Action already taken to reduce costs and bring production into line with substantially lower demand in the second half will result in an exceptional charge of pounds 11m being taken against profits for 1998 when they are announced on 11 March, the company said yesterday in a trading statement.

The latest charge includes pounds 5m for the Claremont business acquired in September for pounds 46.3m, where Courtaulds announced in December that it was cutting 1220 jobs. The remainder is to cover plant closures already announced elsewhere.

Profit before tax and exceptional items is expected to be pounds 36m, down from pounds 41.2m and below market forecasts. The company said operating profits had been hit by the decision to cut output to meet falling demand and excess stocks.

Analysts said that the downbeat statement reflects the continued gloom on the high street, where clothing retailers, including Marks & Spencer which accounts for around 4 per cent of Courtaulds' sales, are struggling.

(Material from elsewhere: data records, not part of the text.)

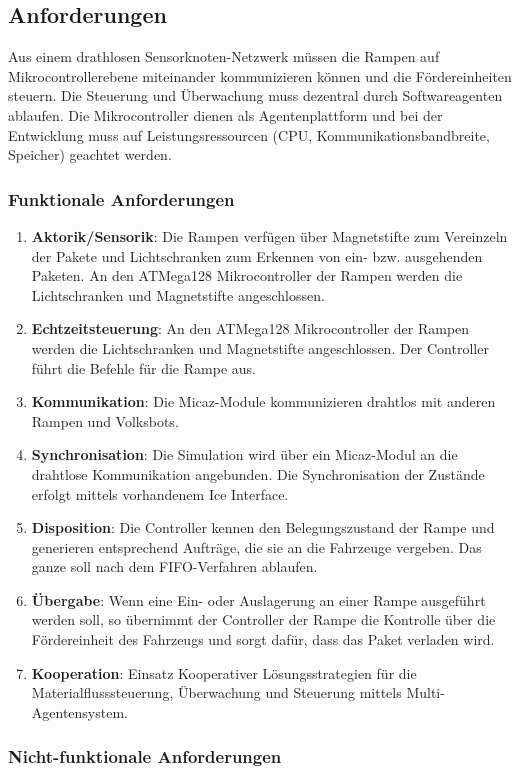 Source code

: \subsection{Anforderungen}
Aus einem drathlosen Sensorknoten-Netzwerk müssen die Rampen auf Mikrocontrollerebene miteinander kommunizieren können und die Fördereinheiten steuern.
Die Steuerung und Überwachung muss dezentral durch Softwareagenten ablaufen. Die Mikrocontroller dienen als Agentenplattform und bei der Entwicklung muss 
auf Leistungsressourcen (CPU, Kommunikationsbandbreite, Speicher) geachtet werden.
\subsubsection{Funktionale Anforderungen}
\begin{enumerate}
 \item \textbf{Aktorik/Sensorik}: Die Rampen verfügen über Magnetstifte zum Vereinzeln der Pakete und Lichtschranken zum Erkennen von ein- bzw. ausgehenden Paketen.
An den ATMega128 Mikrocontroller der Rampen werden die Lichtschranken und Magnetstifte angeschlossen.
 \item \textbf{Echtzeitsteuerung}: An den ATMega128 Mikrocontroller der Rampen werden die Lichtschranken und Magnetstifte angeschlossen.
Der Controller führt die Befehle für die Rampe aus. 
 \item \textbf{Kommunikation}: Die Micaz-Module kommunizieren drahtlos mit anderen Rampen und Volksbots.
 \item \textbf{Synchronisation}: Die Simulation wird über ein Micaz-Modul an die drahtlose Kommunikation angebunden.
Die Synchronisation der Zustände erfolgt mittels vorhandenem Ice Interface.
 \item \textbf{Disposition}: Die Controller kennen den Belegungszustand der Rampe und generieren entsprechend Aufträge, die sie an die Fahrzeuge vergeben. 
 Das ganze soll nach dem FIFO-Verfahren ablaufen.
 \item \textbf{Übergabe}: Wenn eine Ein- oder Auslagerung an einer Rampe ausgeführt werden soll, so übernimmt der Controller der Rampe die Kontrolle über die Fördereinheit des Fahrzeugs und sorgt dafür, dass das Paket verladen wird.
 \item \textbf{Kooperation}: Einsatz Kooperativer Lösungsstrategien für die Materialflusssteuerung, Überwachung und Steuerung mittels Multi-Agentensystem.
\end{enumerate}
\subsubsection{Nicht-funktionale Anforderungen}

The disappointment at yesterday's news was compounded by the fact that profits before tax at the half-year stage were 20 per cent up on the first half of 1997 at pounds 12.1m. The group traditionally makes two-thirds of its profits in the second half.

Colin Dyer, Courtaulds' chief executive, said the UK businesses started the autumn with healthy order books but by year-end sales were significantly lower than expected.

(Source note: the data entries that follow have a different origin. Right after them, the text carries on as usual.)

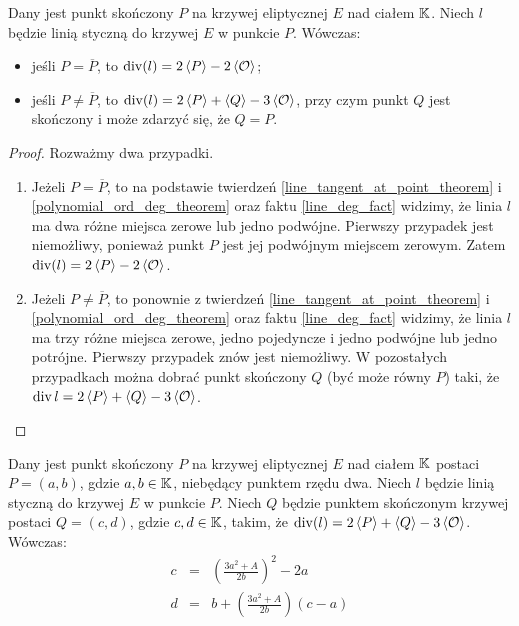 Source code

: \begin{theorem}
Dany jest punkt skończony $P$ na krzywej eliptycznej $E$ nad ciałem $\mathbb{K}$.
Niech $l$ będzie linią styczną do krzywej $E$ w punkcie $P$.
Wówczas:
\begin{itemize}
\item jeśli $P = \overline{P}$,
to $\operatorname{div}(l) = 2\left\langle P\right\rangle - 2\left\langle\mathcal{O}\right\rangle$;
\item jeśli $P \neq \overline{P}$,
to $\operatorname{div}(l) = 2\left\langle P\right\rangle + \left\langle Q\right\rangle - 3\left\langle\mathcal{O}\right\rangle$,
przy czym punkt $Q$ jest skończony
i może zdarzyć się, że $Q = P$.
\end{itemize}
\end{theorem}

\begin{proof}
Rozważmy dwa przypadki.
\begin{enumerate}
\item
Jeżeli $P = \overline{P}$,
to na podstawie twierdzeń
\ref{line_tangent_at_point_theorem} i \ref{polynomial_ord_deg_theorem}
oraz faktu \ref{line_deg_fact} widzimy,
że linia $l$ ma dwa różne miejsca zerowe lub jedno podwójne.
Pierwszy przypadek jest niemożliwy,
ponieważ punkt $P$ jest jej podwójnym miejscem zerowym.
Zatem $\operatorname{div}(l) = 2\left\langle P\right\rangle - 2\left\langle\mathcal{O}\right\rangle$.
\item
Jeżeli $P \neq \overline{P}$,
to ponownie z twierdzeń
\ref{line_tangent_at_point_theorem} i \ref{polynomial_ord_deg_theorem}
oraz faktu \ref{line_deg_fact} widzimy,
że linia $l$ ma trzy różne miejsca zerowe, jedno pojedyncze i jedno podwójne
lub jedno potrójne.
Pierwszy przypadek znów jest niemożliwy.
W pozostałych przypadkach można dobrać punkt skończony $Q$
(być może równy $P$) taki,
że $\operatorname{div}{l} = 2\left\langle P\right\rangle + \left\langle Q\right\rangle - 3\left\langle\mathcal{O}\right\rangle$.
\end{enumerate}
\end{proof}

\begin{theorem}
Dany jest punkt skończony $P$ na krzywej eliptycznej $E$ nad ciałem $\mathbb{K}$
postaci $P = (a, b)$, gdzie $a, b \in \mathbb{K}$,
niebędący punktem rzędu dwa.
Niech $l$ będzie linią styczną do krzywej $E$ w punkcie $P$.
Niech $Q$ będzie punktem skończonym krzywej
postaci $Q = (c, d)$, gdzie $c, d \in \mathbb{K}$, takim,
że $\operatorname{div}(l) = 2\left\langle P\right\rangle + \left\langle Q\right\rangle - 3\left\langle\mathcal{O}\right\rangle$.
Wówczas:
\begin{eqnarray}
\label{tangent_line_third_point_x_eqn}
c & = & \left(\frac{3a^2 + A}{2b}\right)^2 - 2a \\
\label{tangent_line_third_point_y_eqn}
d & = & b + \left(\frac{3a^2 + A}{2b}\right)(c - a)
\end{eqnarray}
\end{theorem}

Mr Dyer refused to rule out further cutbacks in the UK in the event of demand remaining weak this year.

"We've nothing planned for the moment. But we are watching very carefully to see how consumer confidence settles down."

He added, however: "Over the longer term there is a move from higher cost countries to lower cost countries."

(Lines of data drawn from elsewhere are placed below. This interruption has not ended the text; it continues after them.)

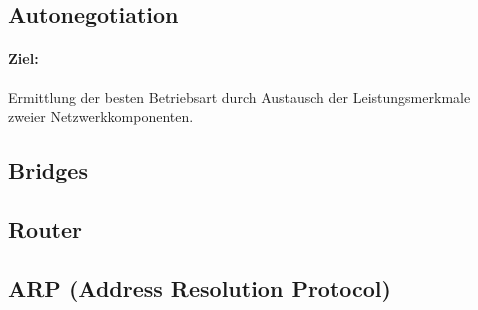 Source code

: \subsection{Autonegotiation}

{\paragraph{Ziel:}  Ermittlung der besten Betriebsart durch Austausch der
    Leistungsmerkmale zweier Netzwerkkomponenten.}

\subsection{Bridges}

\subsection{Router}

\subsection{ARP (Address Resolution Protocol)
}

International markets generally remained stronger than the UK. Courtaulds' French lingerie business benefited from improved product ranges and lower costs, but lace suffered from weaker demand and lower exports from Europe to the Asia-Pacific region. Sales in the US were strong.

Duncan Hall, an analyst at the stockbroker Wise Speke, said: "The figures are not substantially below where people were. The picture is more what happens in 1999. Courtaulds are being very cautious."

However, the jury is still out on whether the slump in demand in the second half of 1998 is a temporary phenomenon, reflecting weaker consumer confidence generally, or the result of a more permanent shift in consumer tastes.

Mr Hall said that the impact on the industry was far-reaching, with weavers and dye manufacturers suffering a severe downturn in demand, leading to widespread cuts in production and plant closures.

Courtaulds' shares fell 13p to 160p.